Steve Sell 15/07/2020
Western Australia is renowned for its vast open spaces, dramatic landscapes, remote (a long way between stops) wilderness, inland and coastal beauty. But care is needed when driving in Western Australia.
Map of Western Europe. Perspective on size of Western Australia.
Western Australia is bigger than all Western Europe.
Driving on Western Australian roads may be very different to any road you may have driven on before.This is especially relevant once you leave the metropoliatn area.
Being aware of very different road hazards to what you are used to is important.
These include: Road Trains. Wildlife. Livestock. Narrow roads. Dirt roads. Loose metal roads.

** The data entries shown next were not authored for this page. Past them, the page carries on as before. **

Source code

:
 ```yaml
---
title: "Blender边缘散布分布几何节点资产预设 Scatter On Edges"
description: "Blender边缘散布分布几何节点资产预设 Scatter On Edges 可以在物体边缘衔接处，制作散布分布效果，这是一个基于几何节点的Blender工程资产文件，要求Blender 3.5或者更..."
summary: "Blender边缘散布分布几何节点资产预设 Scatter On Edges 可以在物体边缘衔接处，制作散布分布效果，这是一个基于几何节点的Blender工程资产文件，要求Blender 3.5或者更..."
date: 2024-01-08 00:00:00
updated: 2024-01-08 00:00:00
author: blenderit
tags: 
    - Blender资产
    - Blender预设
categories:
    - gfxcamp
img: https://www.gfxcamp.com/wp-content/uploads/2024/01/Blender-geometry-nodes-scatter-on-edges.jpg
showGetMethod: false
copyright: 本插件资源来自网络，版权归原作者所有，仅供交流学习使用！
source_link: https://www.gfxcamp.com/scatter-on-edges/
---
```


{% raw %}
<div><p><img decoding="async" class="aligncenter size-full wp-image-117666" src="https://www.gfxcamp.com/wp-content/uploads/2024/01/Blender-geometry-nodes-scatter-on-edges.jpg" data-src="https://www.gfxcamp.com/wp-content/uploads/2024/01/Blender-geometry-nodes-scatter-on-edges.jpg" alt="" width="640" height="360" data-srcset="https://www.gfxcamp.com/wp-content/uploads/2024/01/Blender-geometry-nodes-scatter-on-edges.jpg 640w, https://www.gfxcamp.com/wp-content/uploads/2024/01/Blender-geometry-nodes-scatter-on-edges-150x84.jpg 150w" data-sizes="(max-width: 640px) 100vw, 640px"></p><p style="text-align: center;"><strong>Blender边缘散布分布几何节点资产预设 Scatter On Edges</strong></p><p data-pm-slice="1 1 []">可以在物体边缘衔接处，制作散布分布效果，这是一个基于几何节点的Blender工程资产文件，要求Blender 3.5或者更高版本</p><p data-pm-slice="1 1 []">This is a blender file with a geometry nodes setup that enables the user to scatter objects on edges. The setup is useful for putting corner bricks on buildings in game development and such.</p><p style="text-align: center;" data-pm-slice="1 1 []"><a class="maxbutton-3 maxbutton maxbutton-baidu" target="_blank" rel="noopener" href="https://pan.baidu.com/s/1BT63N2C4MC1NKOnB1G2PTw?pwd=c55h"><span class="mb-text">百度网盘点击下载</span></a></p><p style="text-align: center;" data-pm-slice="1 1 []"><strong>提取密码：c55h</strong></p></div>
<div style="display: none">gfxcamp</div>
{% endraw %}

Extreme weather events.
Being Prepared is important.
Staying Awake is staying alive.
People often do not think of fatigue when preparing for their road trip.
The excitement of getting on the road often overshadows good route planning and driver stops.
Stopping only when you need fuel, or a toilet stop is often leaving it too late.
Some of the early warning signs of fatigue and over tiredness are:
Tired eyes, Yawning, having to blink to stay awake, your thoughts start wandering, you have trouble concentrating.
Winding down the window or turning up the radio may help to keep you alert for a short time.
These are danger signs that you need to stop and rest or have someone else drive.
Many drivers especially men tend to try and tough it out and think that they can fight fatigue.
This can result in a higher risk of having a crash and endangering not only the driver but others in the car.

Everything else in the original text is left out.